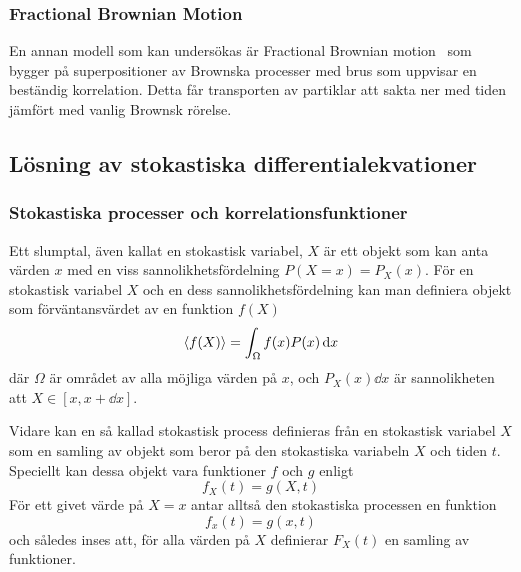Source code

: \subsubsection{Fractional Brownian Motion}

En annan modell som kan undersökas är Fractional Brownian motion~\cite{Hofling&Franosch2013} som bygger på superpositioner av Brownska processer med brus som uppvisar en beständig korrelation. Detta får transporten av partiklar att sakta ner med tiden jämfört med vanlig Brownsk rörelse.


\subsection{Lösning av stokastiska differentialekvationer}

\subsubsection{Stokastiska processer och korrelationsfunktioner}
Ett slumptal, även kallat en stokastisk variabel, $X$ är ett objekt som kan anta värden $x$ med en viss sannolikhetsfördelning $P(X=x)=P_X(x)$. För en stokastisk variabel $X$ och en dess sannolikhetsfördelning kan man definiera objekt som förväntansvärdet av en funktion $f(X)$
\begin{equation}
    \ev{f(X)} = \int_{\Omega} f(x)P(x) \id{x}
\end{equation}
där $\Omega$ är området av alla möjliga värden på $x$, och $P_X(x)\dd{x}$ är sannolikheten att $X\in[x,x+\dd{x}]$. 

Vidare kan en så kallad stokastisk process definieras från en stokastisk variabel $X$ som en samling av objekt som beror på den stokastiska variabeln $X$ och tiden $t$\footnotemark. Speciellt kan dessa objekt vara funktioner $f$ och $g$ enligt 
\begin{equation}
    f_X(t) = g(X,t)
\end{equation}
För ett givet värde på $X=x$ antar alltså den stokastiska processen en funktion
\begin{equation}
    f_x(t) = g(x,t)
\end{equation}
och således inses att, för alla värden på $X$ definierar $F_X(t)$ en
samling av funktioner. 

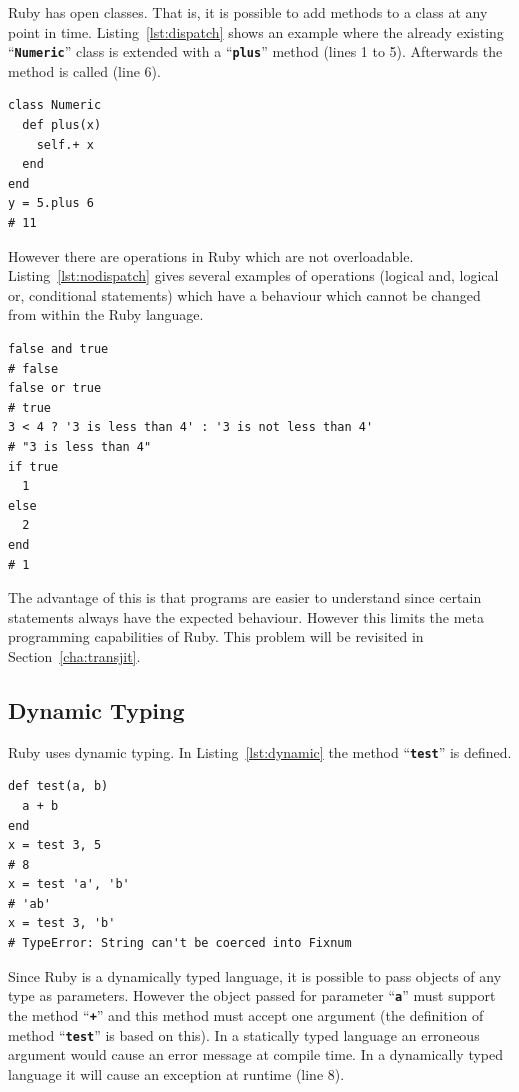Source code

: \documentclass[12pt,a4paper,oneside,openright]{book}
\newcommand{\Ie}{That is, }
\newcommand{\sct}[1]{Section~\ref{cha:#1}}
\newcommand{\lst}[1]{Listing~\ref{lst:#1}}
\newcommand{\code}[1]{``\texttt{\textbf{\textcolor{codegray}{\small{#1}}}}''}
\begin{document}
\begin{CJK}{UTF8}{}
Ruby has open classes. \Ie it is possible to add methods to a class at any point in time. \lst{dispatch} shows an example where the already existing \code{Numeric} class is extended with a \code{plus} method (lines 1 to 5). Afterwards the method is called (line 6).
\lstset{language=Ruby,frame=single,numbers=left}
\begin{lstlisting}[float=htbp,caption={Method dispatch in Ruby},label=lst:dispatch]
class Numeric
  def plus(x)
    self.+ x
  end
end
y = 5.plus 6
# 11
\end{lstlisting}

However there are operations in Ruby which are not overloadable. \lst{nodispatch} gives several examples of operations (logical and, logical or, conditional statements) which have a behaviour which cannot be changed from within the Ruby language.
\begin{lstlisting}[float=htbp,caption={Methods in Ruby which are not overloadable},label=lst:nodispatch]
false and true
# false
false or true
# true
3 < 4 ? '3 is less than 4' : '3 is not less than 4'
# "3 is less than 4"
if true
  1
else
  2
end
# 1
\end{lstlisting}
The advantage of this is that programs are easier to understand since certain statements always have the expected behaviour. However this limits the meta programming capabilities of Ruby. This problem will be revisited in \sct{transjit}.

\subsection{Dynamic Typing}\label{cha:dynnum}
Ruby uses dynamic typing. In \lst{dynamic} the method \code{test} is defined.
\lstset{language=Ruby,frame=single,numbers=left}
\begin{lstlisting}[float=htbp,caption={Dynamic typing in Ruby},label=lst:dynamic]
def test(a, b)
  a + b
end
x = test 3, 5
# 8
x = test 'a', 'b'
# 'ab'
x = test 3, 'b'
# TypeError: String can't be coerced into Fixnum
\end{lstlisting}
Since Ruby is a dynamically typed language, it is possible to pass objects of any type as parameters. However the object passed for parameter \code{a} must support the method \code{+} and this method must accept one argument (the definition of method \code{test} is based on this). In a statically typed language an erroneous argument would cause an error message at compile time. In a dynamically typed language it will cause an exception at runtime (line 8).


\end{CJK}
\end{document}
======
• The problem:
Write every entry again exactly as given, skipping the pictures.

• Output for this exercise:
Source code

: \subsubsection{Fractional Brownian Motion}

En annan modell som kan undersökas är Fractional Brownian motion~\cite{Hofling&Franosch2013} som bygger på superpositioner av Brownska processer med brus som uppvisar en beständig korrelation. Detta får transporten av partiklar att sakta ner med tiden jämfört med vanlig Brownsk rörelse.


\subsection{Lösning av stokastiska differentialekvationer}

\subsubsection{Stokastiska processer och korrelationsfunktioner}
Ett slumptal, även kallat en stokastisk variabel, $X$ är ett objekt som kan anta värden $x$ med en viss sannolikhetsfördelning $P(X=x)=P_X(x)$. För en stokastisk variabel $X$ och en dess sannolikhetsfördelning kan man definiera objekt som förväntansvärdet av en funktion $f(X)$
\begin{equation}
    \ev{f(X)} = \int_{\Omega} f(x)P(x) \id{x}
\end{equation}
där $\Omega$ är området av alla möjliga värden på $x$, och $P_X(x)\dd{x}$ är sannolikheten att $X\in[x,x+\dd{x}]$. 

Vidare kan en så kallad stokastisk process definieras från en stokastisk variabel $X$ som en samling av objekt som beror på den stokastiska variabeln $X$ och tiden $t$\footnotemark. Speciellt kan dessa objekt vara funktioner $f$ och $g$ enligt 
\begin{equation}
    f_X(t) = g(X,t)
\end{equation}
För ett givet värde på $X=x$ antar alltså den stokastiska processen en funktion
\begin{equation}
    f_x(t) = g(x,t)
\end{equation}
och således inses att, för alla värden på $X$ definierar $F_X(t)$ en
samling av funktioner. 

Source code

: \documentclass[12pt,a4paper,oneside,openright]{book}
\newcommand{\Ie}{That is, }
\newcommand{\sct}[1]{Section~\ref{cha:#1}}
\newcommand{\lst}[1]{Listing~\ref{lst:#1}}
\newcommand{\code}[1]{``\texttt{\textbf{\textcolor{codegray}{\small{#1}}}}''}
\begin{document}
\begin{CJK}{UTF8}{}
Ruby has open classes. \Ie it is possible to add methods to a class at any point in time. \lst{dispatch} shows an example where the already existing \code{Numeric} class is extended with a \code{plus} method (lines 1 to 5). Afterwards the method is called (line 6).
\lstset{language=Ruby,frame=single,numbers=left}
\begin{lstlisting}[float=htbp,caption={Method dispatch in Ruby},label=lst:dispatch]
class Numeric
  def plus(x)
    self.+ x
  end
end
y = 5.plus 6
# 11
\end{lstlisting}

However there are operations in Ruby which are not overloadable. \lst{nodispatch} gives several examples of operations (logical and, logical or, conditional statements) which have a behaviour which cannot be changed from within the Ruby language.
\begin{lstlisting}[float=htbp,caption={Methods in Ruby which are not overloadable},label=lst:nodispatch]
false and true
# false
false or true
# true
3 < 4 ? '3 is less than 4' : '3 is not less than 4'
# "3 is less than 4"
if true
  1
else
  2
end
# 1
\end{lstlisting}
The advantage of this is that programs are easier to understand since certain statements always have the expected behaviour. However this limits the meta programming capabilities of Ruby. This problem will be revisited in \sct{transjit}.

\subsection{Dynamic Typing}\label{cha:dynnum}
Ruby uses dynamic typing. In \lst{dynamic} the method \code{test} is defined.
\lstset{language=Ruby,frame=single,numbers=left}
\begin{lstlisting}[float=htbp,caption={Dynamic typing in Ruby},label=lst:dynamic]
def test(a, b)
  a + b
end
x = test 3, 5
# 8
x = test 'a', 'b'
# 'ab'
x = test 3, 'b'
# TypeError: String can't be coerced into Fixnum
\end{lstlisting}
Since Ruby is a dynamically typed language, it is possible to pass objects of any type as parameters. However the object passed for parameter \code{a} must support the method \code{+} and this method must accept one argument (the definition of method \code{test} is based on this). In a statically typed language an erroneous argument would cause an error message at compile time. In a dynamically typed language it will cause an exception at runtime (line 8).


\end{CJK}
\end{document}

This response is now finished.